## Description of the task
Say how many lines in the listing contain the string "restoration", giving the number alone.

## Available records
* * * * * * *
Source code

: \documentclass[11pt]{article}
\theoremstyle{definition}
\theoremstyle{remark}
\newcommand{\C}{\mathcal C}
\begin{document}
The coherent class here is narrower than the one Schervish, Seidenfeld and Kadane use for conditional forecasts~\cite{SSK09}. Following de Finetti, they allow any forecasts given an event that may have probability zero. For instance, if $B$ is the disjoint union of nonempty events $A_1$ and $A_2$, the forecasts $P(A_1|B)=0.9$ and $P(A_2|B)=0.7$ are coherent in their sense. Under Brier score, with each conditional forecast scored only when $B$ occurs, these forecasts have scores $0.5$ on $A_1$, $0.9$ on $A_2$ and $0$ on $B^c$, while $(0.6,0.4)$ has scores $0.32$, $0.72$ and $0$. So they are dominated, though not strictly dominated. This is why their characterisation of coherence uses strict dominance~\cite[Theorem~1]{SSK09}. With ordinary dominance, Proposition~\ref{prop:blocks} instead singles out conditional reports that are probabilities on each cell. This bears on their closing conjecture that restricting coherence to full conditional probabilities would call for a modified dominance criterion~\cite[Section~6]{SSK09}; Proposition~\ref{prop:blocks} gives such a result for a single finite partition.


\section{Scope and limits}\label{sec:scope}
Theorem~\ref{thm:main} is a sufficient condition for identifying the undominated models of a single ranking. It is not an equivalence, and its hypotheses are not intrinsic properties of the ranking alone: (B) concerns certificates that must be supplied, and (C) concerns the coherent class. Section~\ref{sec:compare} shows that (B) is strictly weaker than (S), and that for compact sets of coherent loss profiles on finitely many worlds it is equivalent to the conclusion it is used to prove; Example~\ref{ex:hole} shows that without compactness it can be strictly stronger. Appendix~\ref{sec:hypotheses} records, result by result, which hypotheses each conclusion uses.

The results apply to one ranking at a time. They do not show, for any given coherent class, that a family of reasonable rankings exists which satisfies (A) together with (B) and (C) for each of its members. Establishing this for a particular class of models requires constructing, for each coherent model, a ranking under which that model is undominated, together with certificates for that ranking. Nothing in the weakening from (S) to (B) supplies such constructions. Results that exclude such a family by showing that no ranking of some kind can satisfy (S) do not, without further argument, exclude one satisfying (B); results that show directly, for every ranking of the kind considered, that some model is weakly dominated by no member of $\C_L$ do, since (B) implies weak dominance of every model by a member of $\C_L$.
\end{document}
* * * * * * *
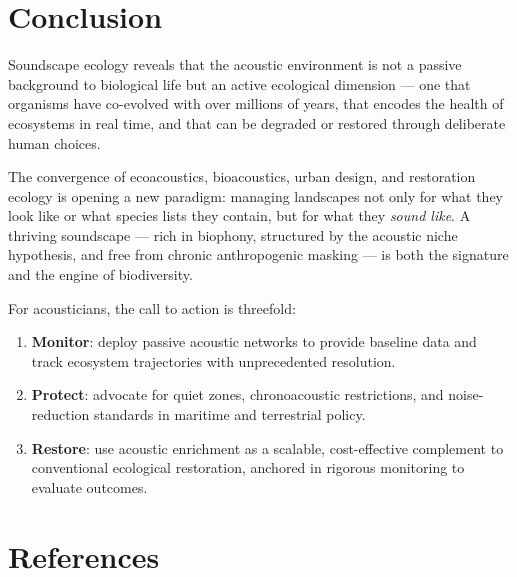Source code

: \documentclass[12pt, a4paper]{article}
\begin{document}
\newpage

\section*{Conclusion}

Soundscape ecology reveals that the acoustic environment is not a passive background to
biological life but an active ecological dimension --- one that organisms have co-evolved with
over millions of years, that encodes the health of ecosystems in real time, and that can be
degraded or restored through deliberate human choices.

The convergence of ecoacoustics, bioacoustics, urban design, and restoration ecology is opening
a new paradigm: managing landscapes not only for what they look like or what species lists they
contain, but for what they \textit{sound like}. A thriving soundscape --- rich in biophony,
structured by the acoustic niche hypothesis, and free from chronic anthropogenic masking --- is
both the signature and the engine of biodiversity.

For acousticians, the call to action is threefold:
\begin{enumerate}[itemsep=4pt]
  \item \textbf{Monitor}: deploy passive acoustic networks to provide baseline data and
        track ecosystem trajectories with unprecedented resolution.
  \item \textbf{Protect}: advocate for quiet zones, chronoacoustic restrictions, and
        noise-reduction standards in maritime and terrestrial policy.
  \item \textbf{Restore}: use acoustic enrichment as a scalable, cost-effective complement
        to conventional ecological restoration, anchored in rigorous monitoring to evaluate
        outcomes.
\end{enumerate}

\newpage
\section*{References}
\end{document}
* * * * * * *
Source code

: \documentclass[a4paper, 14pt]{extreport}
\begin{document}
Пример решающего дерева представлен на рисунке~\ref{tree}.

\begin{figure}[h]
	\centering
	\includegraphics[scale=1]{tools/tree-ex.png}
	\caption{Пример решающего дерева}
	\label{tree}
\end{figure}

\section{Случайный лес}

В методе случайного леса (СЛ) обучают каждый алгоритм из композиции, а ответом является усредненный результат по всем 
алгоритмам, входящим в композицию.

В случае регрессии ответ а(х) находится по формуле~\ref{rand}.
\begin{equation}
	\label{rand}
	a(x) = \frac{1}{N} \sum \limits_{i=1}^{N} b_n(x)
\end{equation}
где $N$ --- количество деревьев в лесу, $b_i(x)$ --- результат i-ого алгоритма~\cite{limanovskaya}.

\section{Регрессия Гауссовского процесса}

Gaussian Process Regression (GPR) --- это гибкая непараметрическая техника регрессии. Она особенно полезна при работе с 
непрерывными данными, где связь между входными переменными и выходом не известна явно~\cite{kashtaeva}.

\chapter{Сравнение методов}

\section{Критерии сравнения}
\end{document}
* * * * * * *
## Answer area
2